Moeten we bedroefd zijn nu we zojuist hebben vernomen dat Agnès Varda op 29 maart in Parijs is overleden?. Natuurlijk. Maar zou ze zelf een treurzang hebben gewild? Ik vermoed van niet. Toen haar levensgezel, de filmmaker Jacques Demy in 1990 wist dat hij niet lang meer te leven had portretteerde ze hem in Jacquot de Nantes als de speelse jongen die hij in zijn jeugd was geweest. Ondanks de droeve aanleiding werd het een opvallend vrolijke en hartveroverende mix van documentaire, herinnering en bijna sprookjesachtig drama.
Agnès Varda was een van de weinige Franse filmmakers die de vrijmoedige en onstuimige geest van de befaamde Nouvelle Vague nooit kwijt is geraakt. Ze leefde film. Twee jaar geleden zagen we haar nog zelf, samen met de fotograaf J.R. Frankrijk doorkruisen in Visages villages. Meer dan vijftig titels van haar tel ik van 1955 tot 2019 op de Internet Movie Database. Heel verschillende films, van beklemmend tot vrolijk en experimenteel, speelfilms en juist ook veel documentaires. Mijn hart stal ze krap twintig jaar geleden met Les Glaneurs et la glaneuse, waarin ze ook zelf rondloopt. Maar daarover zo dadelijk meer.
Vrije geest
Haar bekendste vroege film is Cléo de 5 à 7, een experiment met real time – twee uur uit het leven van een zangeres die zich ernstig zorgen maakt. Varda kon speels zijn maar koos ook onderwerpen als Black Panthers en Vietnam, en gaf Sandrine Bonnaire een glansrol als de eenzame zwerfster in Sans toit ni loi. Juist omdat Varda zo’n vrije en onafhankelijke geest was, was ze misschien wel de aangewezen persoon om hier de grimmige kant van onafhankelijkheid en eenzaamheid te laten zien. Een film gemaakt uit liefde, een tijdloos meesterwerk.
Film en leven
De verleiding is groot om allerlei voorbeelden uit haar rijke en creatieve oeuvre op te sommen, maar ik beperk me tot Les Glaneurs et la glaneuse (2000). Film en leven waren bij Varda altijd nauw met elkaar verstrengeld, zoals ook deze winnaar van de Europese prijs voor beste documentaire laat zien. De ‘glaneurs’, dat zijn niet alleen de arenlezers op het korenveld, zoals op het schilderij van Jean-François Mellit. Het slaat ook op iedereen die wel eens snuffelt tussen weggegooide spullen. Varda ging met haar lichtgewicht digitale camera op zoek naar hedendaagse ‘arenlezers’. Ze ontmoet zowel kleurrijke excentriekelingen als daklozen en zwervers voor wie het zoeken naar afgekeurde aardappels een bittere noodzaak is. Intussen wordt duidelijk dat Varda zelf haar manier van beelden verzamelen ook als een vorm van sprokkelen ziet. Ze vindt een klokje zonder wijzers en mijmert over ouder worden, toeval en filmmaken.

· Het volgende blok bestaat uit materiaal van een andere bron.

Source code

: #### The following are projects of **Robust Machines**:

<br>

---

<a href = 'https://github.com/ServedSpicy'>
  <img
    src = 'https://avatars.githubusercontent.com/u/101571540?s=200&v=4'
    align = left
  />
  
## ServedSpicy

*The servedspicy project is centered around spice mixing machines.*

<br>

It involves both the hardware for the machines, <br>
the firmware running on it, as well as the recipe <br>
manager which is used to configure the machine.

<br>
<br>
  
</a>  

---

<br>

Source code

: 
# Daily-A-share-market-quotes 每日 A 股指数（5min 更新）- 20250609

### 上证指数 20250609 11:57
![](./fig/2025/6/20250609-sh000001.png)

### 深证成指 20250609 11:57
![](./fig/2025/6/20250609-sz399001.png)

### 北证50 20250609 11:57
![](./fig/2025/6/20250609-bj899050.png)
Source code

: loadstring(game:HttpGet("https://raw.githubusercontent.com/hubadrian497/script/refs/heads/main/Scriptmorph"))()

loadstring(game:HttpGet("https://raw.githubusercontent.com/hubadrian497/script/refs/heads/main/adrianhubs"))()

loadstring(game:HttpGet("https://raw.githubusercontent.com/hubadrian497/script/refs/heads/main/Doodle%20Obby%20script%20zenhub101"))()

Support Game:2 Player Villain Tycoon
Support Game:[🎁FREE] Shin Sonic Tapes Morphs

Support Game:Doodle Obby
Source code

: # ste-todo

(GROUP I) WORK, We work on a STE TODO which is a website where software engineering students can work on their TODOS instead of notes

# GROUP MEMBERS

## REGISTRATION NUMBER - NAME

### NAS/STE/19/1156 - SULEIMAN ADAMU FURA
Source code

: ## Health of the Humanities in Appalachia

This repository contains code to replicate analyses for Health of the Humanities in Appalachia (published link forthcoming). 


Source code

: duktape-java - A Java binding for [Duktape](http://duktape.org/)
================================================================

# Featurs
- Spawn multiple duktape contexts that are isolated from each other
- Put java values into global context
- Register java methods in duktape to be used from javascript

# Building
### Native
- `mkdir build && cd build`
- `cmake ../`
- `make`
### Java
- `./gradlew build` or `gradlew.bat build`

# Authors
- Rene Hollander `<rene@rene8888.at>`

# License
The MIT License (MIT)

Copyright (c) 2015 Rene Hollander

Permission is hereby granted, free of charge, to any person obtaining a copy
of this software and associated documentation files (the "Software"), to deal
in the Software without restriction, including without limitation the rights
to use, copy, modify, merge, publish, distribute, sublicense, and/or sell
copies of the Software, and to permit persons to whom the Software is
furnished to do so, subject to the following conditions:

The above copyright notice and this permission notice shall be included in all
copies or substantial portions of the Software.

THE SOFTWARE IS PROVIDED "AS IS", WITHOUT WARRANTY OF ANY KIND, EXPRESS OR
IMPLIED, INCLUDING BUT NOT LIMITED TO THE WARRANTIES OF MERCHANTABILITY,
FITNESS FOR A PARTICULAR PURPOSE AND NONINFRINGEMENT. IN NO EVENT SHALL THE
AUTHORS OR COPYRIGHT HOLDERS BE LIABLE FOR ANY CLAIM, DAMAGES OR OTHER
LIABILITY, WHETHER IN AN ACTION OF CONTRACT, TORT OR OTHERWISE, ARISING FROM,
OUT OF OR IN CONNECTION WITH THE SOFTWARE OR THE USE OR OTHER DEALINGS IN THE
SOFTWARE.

Zo demonstreert ze zonder nadruk of pretentie iets waar eigenlijk haar hele oeuvre van doortrokken is. Namelijk hoe bij haar film en leven altijd door elkaar lopen. Het is een filminstinct dat maar weinigen gegeven is. In Les Glaneurs et la glaneuse zie je dan hoe dankzij die feeling en intuïtie uit al die schijnbaar toevallig bij elkaar geraapte portretjes een sprankelende en ontroerende bespiegeling groeit. Agnès Varda maakte mensenfilms, vanuit een warm hart en een onbedwingbare lust het leven te ontdekken en in beelden te vangen.